EXERCISE DESCRIPTION
Please output the section of the listing below that opens with the line containing "[一个橙子pro工具箱](h" and closes with the line containing "- [小白开启IPv6教程]", exactly and with nothing else.
########
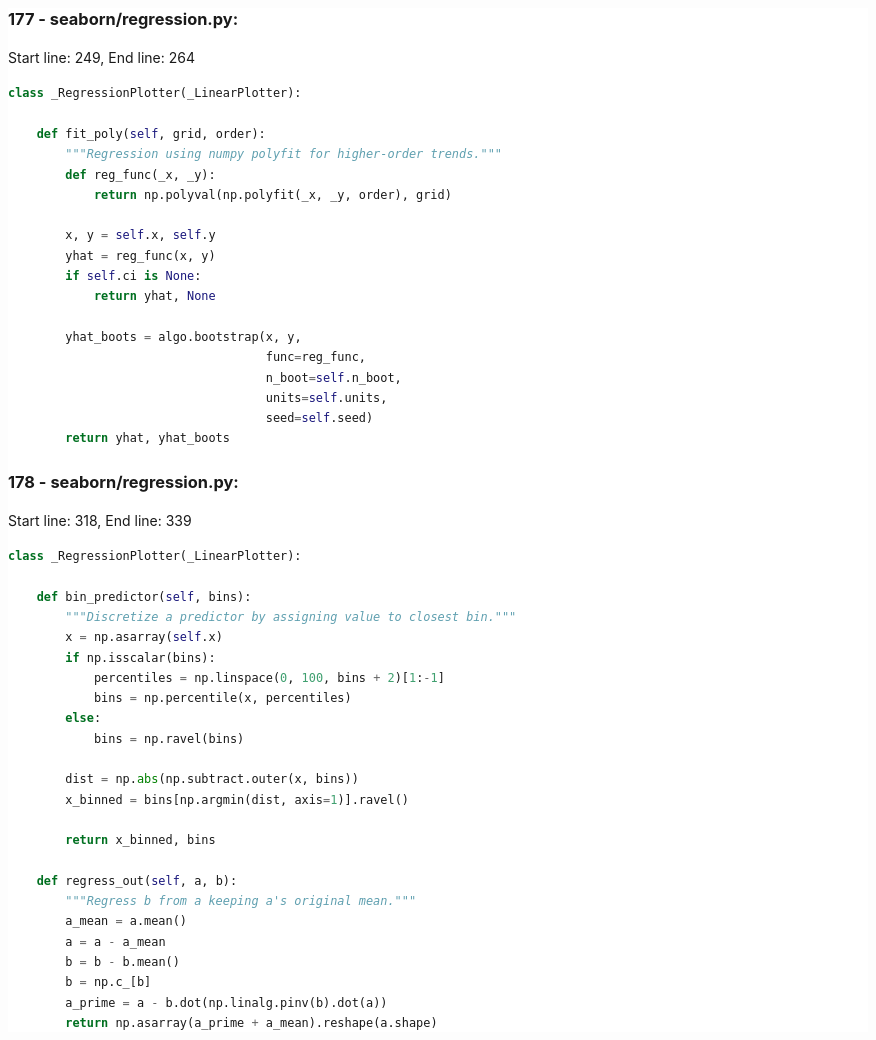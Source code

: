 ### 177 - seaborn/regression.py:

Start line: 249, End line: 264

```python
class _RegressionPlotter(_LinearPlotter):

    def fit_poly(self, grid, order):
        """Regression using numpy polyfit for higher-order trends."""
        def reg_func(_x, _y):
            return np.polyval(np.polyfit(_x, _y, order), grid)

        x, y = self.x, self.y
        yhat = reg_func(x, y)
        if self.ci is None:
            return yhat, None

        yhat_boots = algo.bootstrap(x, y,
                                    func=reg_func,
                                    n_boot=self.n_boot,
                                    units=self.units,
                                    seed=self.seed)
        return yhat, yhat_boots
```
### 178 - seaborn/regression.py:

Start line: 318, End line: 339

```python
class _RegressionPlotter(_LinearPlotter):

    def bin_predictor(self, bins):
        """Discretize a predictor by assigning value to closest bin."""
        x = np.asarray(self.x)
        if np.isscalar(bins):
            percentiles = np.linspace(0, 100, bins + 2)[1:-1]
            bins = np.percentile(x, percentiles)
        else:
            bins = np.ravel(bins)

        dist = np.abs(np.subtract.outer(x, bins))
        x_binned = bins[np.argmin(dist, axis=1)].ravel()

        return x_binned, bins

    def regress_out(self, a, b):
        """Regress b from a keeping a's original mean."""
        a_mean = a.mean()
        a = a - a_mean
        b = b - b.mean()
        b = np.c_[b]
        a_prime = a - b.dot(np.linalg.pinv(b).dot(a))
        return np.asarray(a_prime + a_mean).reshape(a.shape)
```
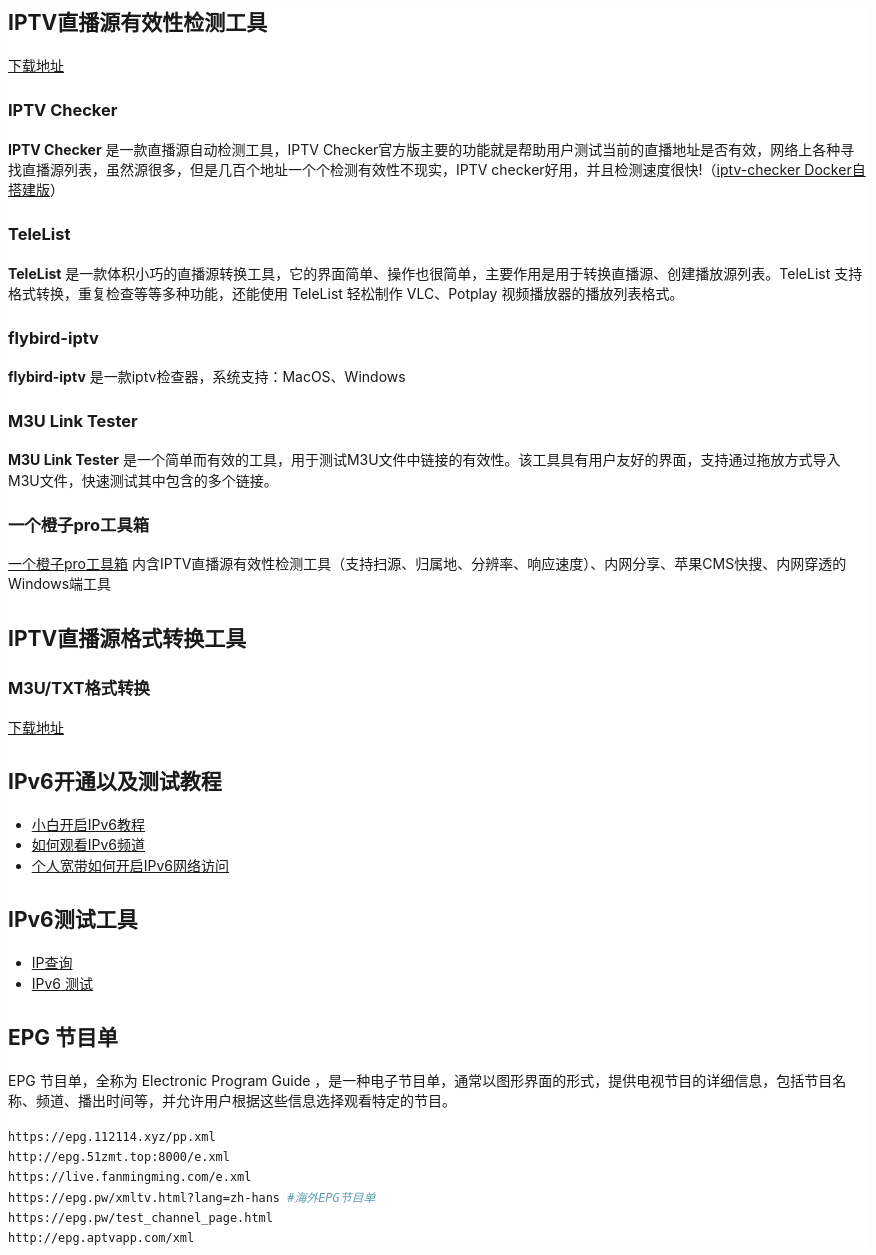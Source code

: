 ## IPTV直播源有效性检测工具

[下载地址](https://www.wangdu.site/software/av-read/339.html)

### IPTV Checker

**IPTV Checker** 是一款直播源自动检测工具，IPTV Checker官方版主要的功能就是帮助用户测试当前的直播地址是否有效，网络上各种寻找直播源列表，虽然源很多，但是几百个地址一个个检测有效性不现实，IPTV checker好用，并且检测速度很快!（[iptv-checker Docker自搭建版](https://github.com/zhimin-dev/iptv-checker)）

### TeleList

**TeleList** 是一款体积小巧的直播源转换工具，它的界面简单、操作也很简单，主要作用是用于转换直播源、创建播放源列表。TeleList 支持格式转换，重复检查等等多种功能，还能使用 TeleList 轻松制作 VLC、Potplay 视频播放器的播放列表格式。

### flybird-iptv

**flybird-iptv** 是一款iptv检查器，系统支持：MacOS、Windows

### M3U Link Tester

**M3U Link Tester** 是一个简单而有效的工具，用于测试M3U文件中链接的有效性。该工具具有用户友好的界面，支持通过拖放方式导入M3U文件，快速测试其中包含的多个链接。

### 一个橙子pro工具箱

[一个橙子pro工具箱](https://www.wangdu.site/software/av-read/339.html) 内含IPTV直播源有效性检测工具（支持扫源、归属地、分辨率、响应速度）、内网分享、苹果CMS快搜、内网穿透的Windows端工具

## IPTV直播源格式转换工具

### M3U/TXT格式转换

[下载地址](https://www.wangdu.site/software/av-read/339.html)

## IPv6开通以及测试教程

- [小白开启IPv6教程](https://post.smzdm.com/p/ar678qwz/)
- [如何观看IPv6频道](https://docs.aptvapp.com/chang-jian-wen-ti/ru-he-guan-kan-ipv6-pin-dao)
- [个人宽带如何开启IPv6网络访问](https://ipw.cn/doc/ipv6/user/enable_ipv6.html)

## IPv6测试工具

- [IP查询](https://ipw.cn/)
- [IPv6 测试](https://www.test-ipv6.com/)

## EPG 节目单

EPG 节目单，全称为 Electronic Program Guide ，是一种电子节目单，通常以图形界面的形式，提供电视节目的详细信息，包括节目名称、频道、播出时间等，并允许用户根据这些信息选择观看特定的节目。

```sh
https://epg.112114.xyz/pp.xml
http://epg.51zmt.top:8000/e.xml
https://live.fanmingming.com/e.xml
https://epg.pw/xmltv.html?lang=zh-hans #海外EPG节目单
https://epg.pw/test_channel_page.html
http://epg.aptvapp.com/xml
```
########
RESULT OF THIS EXERCISE
[一个橙子pro工具箱](https://www.wangdu.site/software/av-read/339.html) 内含IPTV直播源有效性检测工具（支持扫源、归属地、分辨率、响应速度）、内网分享、苹果CMS快搜、内网穿透的Windows端工具

## IPTV直播源格式转换工具

### M3U/TXT格式转换

[下载地址](https://www.wangdu.site/software/av-read/339.html)

## IPv6开通以及测试教程

- [小白开启IPv6教程](https://post.smzdm.com/p/ar678qwz/)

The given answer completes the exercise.